Abstract: Solid oxide fuel cell (SOFC) cathodes are typically composite materials with porous structure to meet gas diffusion requirements. However, the relationship between electrode structure and gas diffusion impedance remains to be further elucidated. Taking the typical composite cathode lanthanum strontium cobalt ferrite - doped ceria (La_0.6Sr_0.4Co_0.2Fe_0.8O_3-_δ-Sm_0.2Ce_0.8O_1.9, LSCF-SDC) as the research object, this study reveals the relationship between cathode structure and gas diffusion impedance by combining electrochemical impedance spectroscopy (EIS), distribution of relaxation times (DRT) analysis, and three-dimensional (3D) reconstruction methods. The results indicate that under galvanostatic discharge, the diffusion impedance increases nearly linearly with cathode thickness. Specifically, at a high current density of 1.0 A·cm⁻², a non-zero intercept of 0.113 Ω·cm² appears in the impedance-thickness fitting, attributed to the mass transfer limitations imposed by the current collector and the external stagnant layer.
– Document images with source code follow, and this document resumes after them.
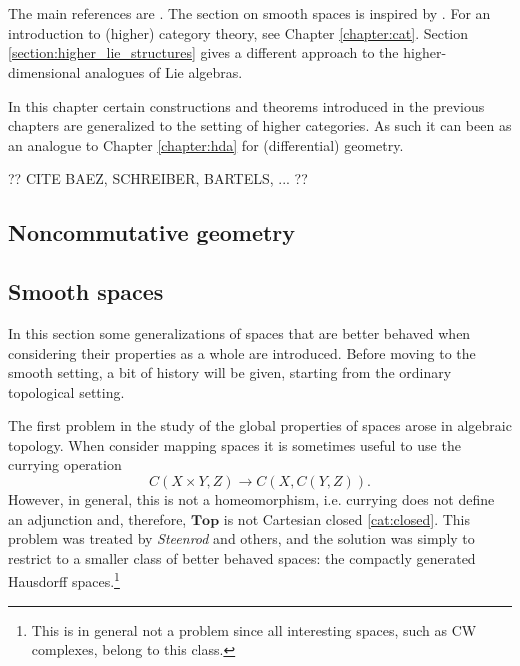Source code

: \chapter{}\label{chapter:hdg}

    The main references are \cite{higher_gauge, phd_schreiber}. The section on smooth spaces is inspired by \cite{baez_convenient}. For an introduction to (higher) category theory, see Chapter \ref{chapter:cat}. Section \ref{section:higher_lie_structures} gives a different approach to the higher-dimensional analogues of Lie algebras.

    In this chapter certain constructions and theorems introduced in the previous chapters are generalized to the setting of higher categories. As such it can been as an analogue to Chapter \ref{chapter:hda} for (differential) geometry.

    ?? CITE BAEZ, SCHREIBER, BARTELS, ... ??

\section{Noncommutative geometry}


\section{Smooth spaces}\label{section:smooth_spaces}

    In this section some generalizations of spaces that are better behaved when considering their properties as a whole are introduced. Before moving to the smooth setting, a bit of history will be given, starting from the ordinary topological setting.

    The first problem in the study of the global properties of spaces arose in algebraic topology. When consider mapping spaces it is sometimes useful to use the currying operation \[C(X\times Y,Z)\rightarrow C(X,C(Y,Z)).\] However, in general, this is not a homeomorphism, i.e. currying does not define an adjunction and, therefore, $\mathbf{Top}$ is not Cartesian closed \ref{cat:closed}. This problem was treated by \textit{Steenrod} and others, and the solution was simply to restrict to a smaller class of better behaved spaces: the compactly generated Hausdorff spaces.\footnote{This is in general not a problem since all interesting spaces, such as CW complexes, belong to this class.}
Microstructural analysis demonstrates that as the dominant pore size increases from ~0.3 μm to ~1 μm, a fundamental transition in the gas transport mechanism from Knudsen diffusion to molecular diffusion occurs, resulting in a substantial reduction in diffusion impedance. However, while the increased porosity facilitates mass transfer, it leads to a decrease in triple-phase boundary (TPB) density from 233.5 to 196.7 μm·μm^-3, thereby inducing an increase in surface exchange impedance. Comprehensive analysis demonstrates that addition of 15%(in mass) ammonium oxalate achieves an optimal balance between mass transport capability and reaction activity. In this work, a quantitative diffusion impedance model incorporating porosity, tortuosity, and pore size factor is established, providing verifiable experimental evidence and theoretical support for the microstructural design of SOFC cathodes.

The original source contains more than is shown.